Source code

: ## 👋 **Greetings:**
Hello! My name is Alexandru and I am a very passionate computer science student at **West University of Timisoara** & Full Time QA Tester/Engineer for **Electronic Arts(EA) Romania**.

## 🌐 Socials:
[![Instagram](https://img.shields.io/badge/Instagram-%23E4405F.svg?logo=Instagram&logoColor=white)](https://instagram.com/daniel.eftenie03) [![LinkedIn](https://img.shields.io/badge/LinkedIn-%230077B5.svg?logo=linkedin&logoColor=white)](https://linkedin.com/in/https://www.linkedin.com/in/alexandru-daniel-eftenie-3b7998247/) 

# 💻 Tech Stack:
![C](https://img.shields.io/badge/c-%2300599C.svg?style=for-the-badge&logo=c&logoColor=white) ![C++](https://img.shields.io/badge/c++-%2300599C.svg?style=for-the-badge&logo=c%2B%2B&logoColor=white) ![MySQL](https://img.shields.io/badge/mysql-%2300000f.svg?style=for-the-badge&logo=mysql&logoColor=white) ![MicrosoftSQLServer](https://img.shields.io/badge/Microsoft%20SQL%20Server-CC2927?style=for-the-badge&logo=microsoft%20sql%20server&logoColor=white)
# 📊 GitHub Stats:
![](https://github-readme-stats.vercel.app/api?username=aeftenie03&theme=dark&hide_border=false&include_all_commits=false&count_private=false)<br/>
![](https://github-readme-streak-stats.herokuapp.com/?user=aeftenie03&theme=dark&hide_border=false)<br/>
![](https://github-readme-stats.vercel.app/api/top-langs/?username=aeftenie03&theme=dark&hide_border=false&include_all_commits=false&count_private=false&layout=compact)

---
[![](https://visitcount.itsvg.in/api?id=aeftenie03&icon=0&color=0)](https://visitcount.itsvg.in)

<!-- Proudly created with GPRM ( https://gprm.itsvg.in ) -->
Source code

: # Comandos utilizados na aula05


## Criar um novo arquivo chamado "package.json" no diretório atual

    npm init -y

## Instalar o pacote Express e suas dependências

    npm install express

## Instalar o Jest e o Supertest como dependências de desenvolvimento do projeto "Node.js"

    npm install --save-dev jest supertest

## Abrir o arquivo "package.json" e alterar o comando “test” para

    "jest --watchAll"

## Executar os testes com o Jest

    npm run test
---
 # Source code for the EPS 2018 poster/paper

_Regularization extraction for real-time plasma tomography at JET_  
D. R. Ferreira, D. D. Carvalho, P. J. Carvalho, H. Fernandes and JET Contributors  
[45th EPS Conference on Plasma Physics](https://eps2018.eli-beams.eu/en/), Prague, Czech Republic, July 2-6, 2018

## Task to carry out
Look over the records above and say how many lines hold the word "itsvg", giving the number alone.

## Result of the task
2